Настя не удивилась. У них один мужик ведерный самовар выпивал.
— Вот это обжора, я понимаю! — кричит Люба.
Одевшись, девочки вышли к Машине.
— Ну, Паровоз, с добрым утром! — здоровается Люба с отцом. — Как спал? Что во сне видел? Ты знаешь, Настя, он всегда выдумывает сны. Как встанет, так и начинает мне рассказывать. И чего он только не наплетет тут!
— А зачем же ты слушаешь? — улыбается Машина.
— А затем, что ты очень хорошо выдумываешь, складно у тебя получается. Ну-ка, расскажи нам, что ты сегодня во сне видел.
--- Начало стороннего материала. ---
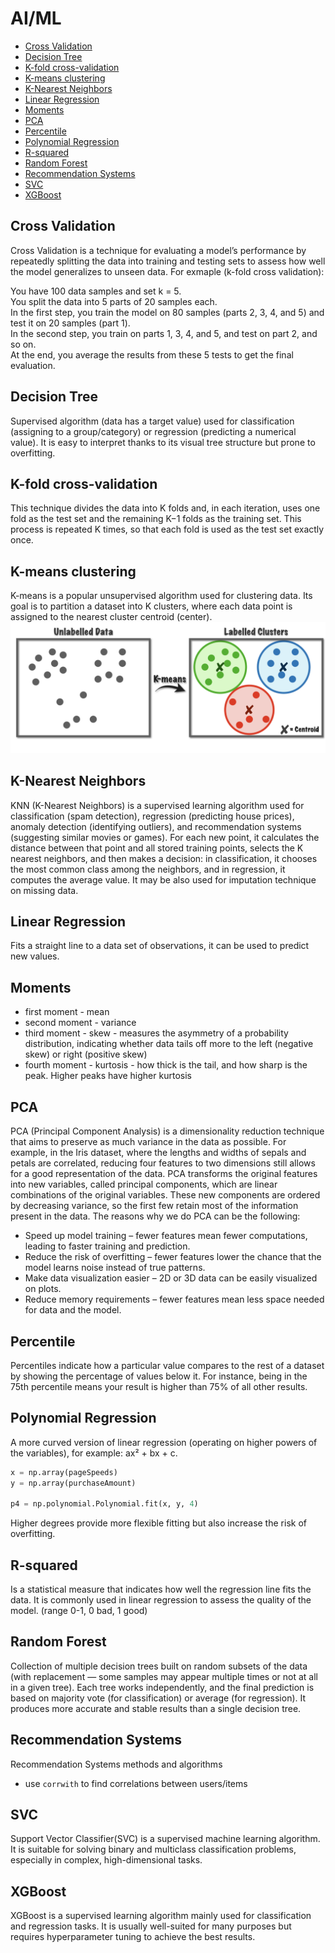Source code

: # AI/ML
- [Cross Validation](#cross_validation)
- [Decision Tree](#decision_tree)
- [K-fold cross-validation](#k-fold_cross_validation)
- [K-means clustering](#k-means_clustering)
- [K-Nearest Neighbors](#k-nearest-neighbors)
- [Linear Regression](#linear_regression)
- [Moments](#moments)
- [PCA](#pca)
- [Percentile](#percentile)
- [Polynomial Regression](#polynomial_regression)
- [R-squared](#r-squared)
- [Random Forest](#random_forest)
- [Recommendation Systems](#recommendation_systems)
- [SVC](#svc)
- [XGBoost](#xgboost)

## Cross Validation <a name="cross_validation"></a>
Cross Validation is a technique for evaluating a model’s performance by repeatedly splitting the data into training and testing sets to assess how well the model generalizes to unseen data. For exmaple (k-fold cross validation):

You have 100 data samples and set k = 5.  
You split the data into 5 parts of 20 samples each.  
In the first step, you train the model on 80 samples (parts 2, 3, 4, and 5) and test it on 20 samples (part 1).  
In the second step, you train on parts 1, 3, 4, and 5, and test on part 2, and so on.  
At the end, you average the results from these 5 tests to get the final evaluation.

## Decision Tree <a name="decision_tree"></a>
Supervised algorithm (data has a target value) used for classification (assigning to a group/category) or regression (predicting a numerical value). It is easy to interpret thanks to its visual tree structure but prone to overfitting.

## K-fold cross-validation <a name="k-fold_cross_validation"></a>
This technique divides the data into K folds and, in each iteration, uses one fold as the test set and the remaining K−1 folds as the training set. This process is repeated K times, so that each fold is used as the test set exactly once. 

## K-means clustering <a name="k-means_clustering"></a>
K-means is a popular unsupervised algorithm used for clustering data. Its goal is to partition a dataset into K clusters, where each data point is assigned to the nearest cluster centroid (center).
![alt text](/__images/image.png)

## K-Nearest Neighbors <a name="k-nearest-neighbors"></a> 
KNN (K-Nearest Neighbors) is a supervised learning algorithm used for classification (spam detection), regression (predicting house prices), anomaly detection (identifying outliers), and recommendation systems (suggesting similar movies or games). For each new point, it calculates the distance between that point and all stored training points, selects the K nearest neighbors, and then makes a decision: in classification, it chooses the most common class among the neighbors, and in regression, it computes the average value. It may be also used for imputation technique on missing data.

## Linear Regression <a name="linear_regression"></a> 
Fits a straight line to a data set of observations, it can be used to predict new values.

## Moments <a name="moments"></a>
- first moment - mean
- second moment - variance
- third moment - skew -  measures the asymmetry of a probability distribution, indicating whether data tails off more to the left (negative skew) or right (positive skew)
- fourth moment - kurtosis - how thick is the tail, and how sharp is the peak. Higher peaks have higher kurtosis

## PCA <a name="pca"></a>
PCA (Principal Component Analysis) is a dimensionality reduction technique that aims to preserve as much variance in the data as possible. For example, in the Iris dataset, where the lengths and widths of sepals and petals are correlated, reducing four features to two dimensions still allows for a good representation of the data. PCA transforms the original features into new variables, called principal components, which are linear combinations of the original variables. These new components are ordered by decreasing variance, so the first few retain most of the information present in the data.
The reasons why we do PCA can be the following:
 - Speed up model training – fewer features mean fewer computations, leading to faster training and prediction.
- Reduce the risk of overfitting – fewer features lower the chance that the model learns noise instead of true patterns.
- Make data visualization easier – 2D or 3D data can be easily visualized on plots.
- Reduce memory requirements – fewer features mean less space needed for data and the model.

## Percentile <a name="percentile"></a>
Percentiles indicate how a particular value compares to the rest of a dataset by showing the percentage of values below it. For instance, being in the 75th percentile means your result is higher than 75% of all other results.

## Polynomial Regression <a name="polynomial_regression"></a>
A more curved version of linear regression (operating on higher powers of the variables), for example: ax² + bx + c. 
```python
x = np.array(pageSpeeds)
y = np.array(purchaseAmount)

p4 = np.polynomial.Polynomial.fit(x, y, 4)
```

Higher degrees provide more flexible fitting but also increase the risk of overfitting.

## R-squared <a name="r-squared"></a>
Is a statistical measure that indicates how well the regression line fits the data. It is commonly used in linear regression to assess the quality of the model. (range 0-1, 0 bad, 1 good)

## Random Forest <a name="random_forest"></a>
Collection of multiple decision trees built on random subsets of the data (with replacement — some samples may appear multiple times or not at all in a given tree). Each tree works independently, and the final prediction is based on majority vote (for classification) or average (for regression). It produces more accurate and stable results than a single decision tree.

## Recommendation Systems <a name="recommendation_systems"></a>
Recommendation Systems methods and algorithms
- use `corrwith` to find correlations between users/items

## SVC <a name="svc"></a>
Support Vector Classifier(SVC) is a supervised machine learning algorithm. It is suitable for solving binary and multiclass classification problems, especially in complex, high-dimensional tasks.

## XGBoost <a name="xgboost"></a>
XGBoost is a supervised learning algorithm mainly used for classification and regression tasks. It is usually well-suited for many purposes but requires hyperparameter tuning to achieve the best results.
— Нет, что ж рассказывать-то… Если человеку не верят, то нечего и рассказывать.
— Сегодня я тебе поверю, рассказывай.
— Тогда дело другое, можно и рассказать, — откашлянулся Машина.
— А ты тем временем чай пей, — говорит Люба Насте. — Вот тебе хлеб, молоко. Слушай и кушай, он ведь долго будет разговаривать.
— Ой, какая у вас посуда! И где вы только купили ее? — говорит Настя, не сводя глаз с хрусталя.
Дома она пила чай из глиняной кружки, стаканов у них никогда не было. А ваз она и не видела сроду, не знала даже, какие такие вазы бывают и для чего они.
— А это вот все его работа, — указала Люба на отца. — Он все это сделал для себя.
— Сам? — изумилась Настя, тараща на Машину глаза.
— Ну да, — смеется Люба. — Он у меня работать молодец! Ну, ну, Паровоз, сон все-таки рассказывай.
— А что мне рассказывать-то? Сон я сегодня больно коротенький видел, рассказывать нечего.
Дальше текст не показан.